Identity proofing practices need to comply with the National Institute of Standards and Technology (NIST) guidelines for digitally validating a person’s identity. NIST defines three key components for matching a person’s claimed identity to their actual identity. While these terms are often used interchangeably, NIST sets them out as three distinct parts of the identity proofing process:

  • Identity resolution: Uniquely distinguishing a person’s identity in the context of the population or system.
  • Identity validation: Collecting evidence from the person and checking if it is authentic, valid, and accurate.
  • Identity verification: Confirming and establishing a link between the claimed identity and the real-life existence of the person presenting the evidence.
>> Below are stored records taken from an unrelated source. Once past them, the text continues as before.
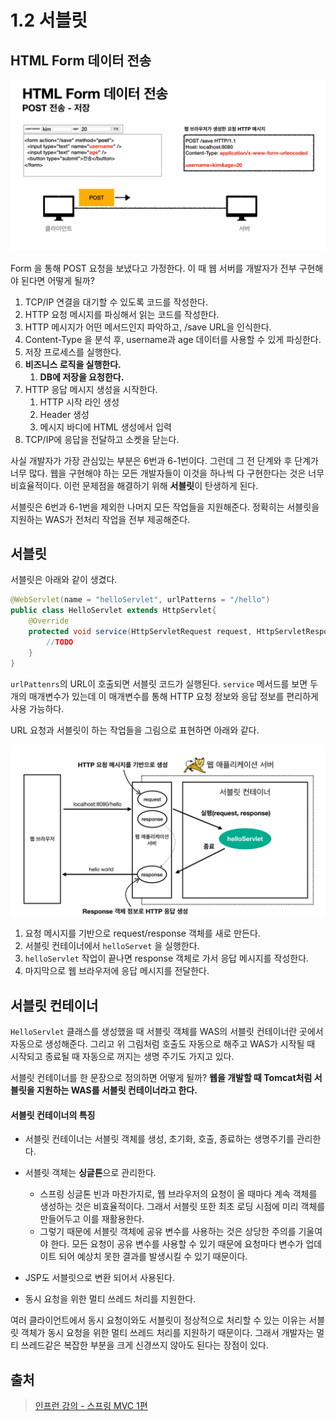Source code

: # 1.2 서블릿

## HTML Form 데이터 전송

![img_4.png](image_1/img_4.png)

Form 을 통해 POST 요청을 보냈다고 가정한다.
이 때 웹 서버를 개발자가 전부 구현해야 된다면 어떻게 될까?

1. TCP/IP 연결을 대기할 수 있도록 코드를 작성한다.
2. HTTP 요청 메시지를 파싱해서 읽는 코드를 작성한다.
3. HTTP 메시지가 어떤 메서드인지 파악하고, /save URL을 인식한다.
4. Content-Type 을 분석 후, username과 age 데이터를 사용할 수 있게 파싱한다.
5. 저장 프로세스를 실행한다.
6. **비즈니스 로직을 실행한다.**
   1. **DB에 저장을 요청한다.**
7. HTTP 응답 메시지 생성을 시작한다.
   1. HTTP 시작 라인 생성
   2. Header 생성
   3. 메시지 바디에 HTML 생성에서 입력
8. TCP/IP에 응답을 전달하고 소켓을 닫는다.


사실 개발자가 가장 관심있는 부분은 6번과 6-1번이다.
그런데 그 전 단계와 후 단계가 너무 많다. 웹을 구현해야 하는 모든 개발자들이 이것을 하나씩 다 구현한다는 것은 너무 비효율적이다.
이런 문제점을 해결하기 위해 **서블릿**이 탄생하게 된다.

서블릿은 6번과 6-1번을 제외한 나머지 모든 작업들을 지원해준다. 정확히는 서블릿을 지원하는 WAS가 전처리 작업을 전부 제공해준다.

## 서블릿

서블릿은 아래와 같이 생겼다.

```java
@WebServlet(name = "helloServlet", urlPatterns = "/hello")
public class HelloServlet extends HttpServlet{
    @Override
    protected void service(HttpServletRequest request, HttpServletResponse response){
        //TODO
    }
}
```

`urlPattenrs`의 URL이 호출되면 서블릿 코드가 실행된다.
`service` 메서드를 보면 두 개의 매개변수가 있는데 이 매개변수를 통해 HTTP 요청 정보와 응답 정보를 편리하게 사용 가능하다.

URL 요청과 서블릿이 하는 작업들을 그림으로 표현하면 아래와 같다.

![img_5.png](image_1/img_5.png)

1. 요청 메시지를 기반으로 request/response 객체를 새로 만든다.
2. 서블릿 컨테이너에서 `helloServet` 을 실행한다.
3. `helloServlet` 작업이 끝나면 response 객체로 가서 응답 메시지를 작성한다.
4. 마지막으로 웹 브라우저에 응답 메시지를 전달한다.

## 서블릿 컨테이너
 
`HelloServlet` 클래스를 생성했을 때 서블릿 객체를 WAS의 서블릿 컨테이너란 곳에서 자동으로 생성해준다.
그리고 위 그림처럼 호출도 자동으로 해주고 WAS가 시작될 때 시작되고 종료될 때 자동으로 꺼지는 생명 주기도 가지고 있다.

서블릿 컨테이너를 한 문장으로 정의하면 어떻게 될까?
**웹을 개발할 때 Tomcat처럼 서블릿을 지원하는 WAS를 서블릿 컨테이너라고 한다.**

#### 서블릿 컨테이너의 특징

- 서블릿 컨테이너는 서블릿 객체를 생성, 초기화, 호출, 종료하는 생명주기를 관리한다.
- 서블릿 객체는 **싱글톤**으로 관리한다.
  - 스프링 싱글톤 빈과 마찬가지로, 웹 브라우저의 요청이 올 때마다 계속 객체를 생성하는 것은 비효율적이다.
  그래서 서블릿 또한 최초 로딩 시점에 미리 객체를 만들어두고 이를 재활용한다.
  - 그렇기 때문에 서블릿 객체에 공유 변수를 사용하는 것은 상당한 주의를 기울여야 한다.
  모든 요청이 공유 변수를 사용할 수 있기 때문에 요청마다 변수가 업데이트 되어 예상치 못한 결과를 발생시킬 수 있기 때문이다.

- JSP도 서블릿으로 변환 되어서 사용된다.
- 동시 요청을 위한 멀티 쓰레드 처리를 지원한다.

여러 클라이언트에서 동시 요청이와도 서블릿이 정상적으로 처리할 수 있는 이유는 서블릿 객체가 동시 요청을 위한 멀티 쓰레드 처리를 지원하기 때문이다.
그래서 개발자는 멀티 쓰레드같은 복잡한 부분을 크게 신경쓰지 않아도 된다는 장점이 있다.


## 출처

> [인프런 강의 - 스프링 MVC 1편](https://www.inflearn.com/course/%EC%8A%A4%ED%94%84%EB%A7%81-mvc-1/dashboard)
Expected Outcomes of Identity Proofing, according to NIST

According to NIST, the expected outcomes of identity proofing are to:

  • Resolve a claimed identity to a single, unique identity within the context of the population of users the CSP (Certified Service Provider) serves.
  • Validate that all supplied evidence is correct and genuine (e.g., not counterfeit or misappropriated).
  • Validate that the claimed identity exists in the real world.
  • Verify that the claimed identity is associated with the real person supplying the identity evidence.

How identity proofing benefits the customer

Identity proofing makes the digital customer experience smoother because abandonment remains a key challenge in remote application and onboarding processes. If customers are faced with a lengthy verification process, they often abandon the process in frustration. Digital identity proofing gives customers the means to prove their identity remotely, without having to make a physical visit to the branch, making the process faster, convenient, and more secure.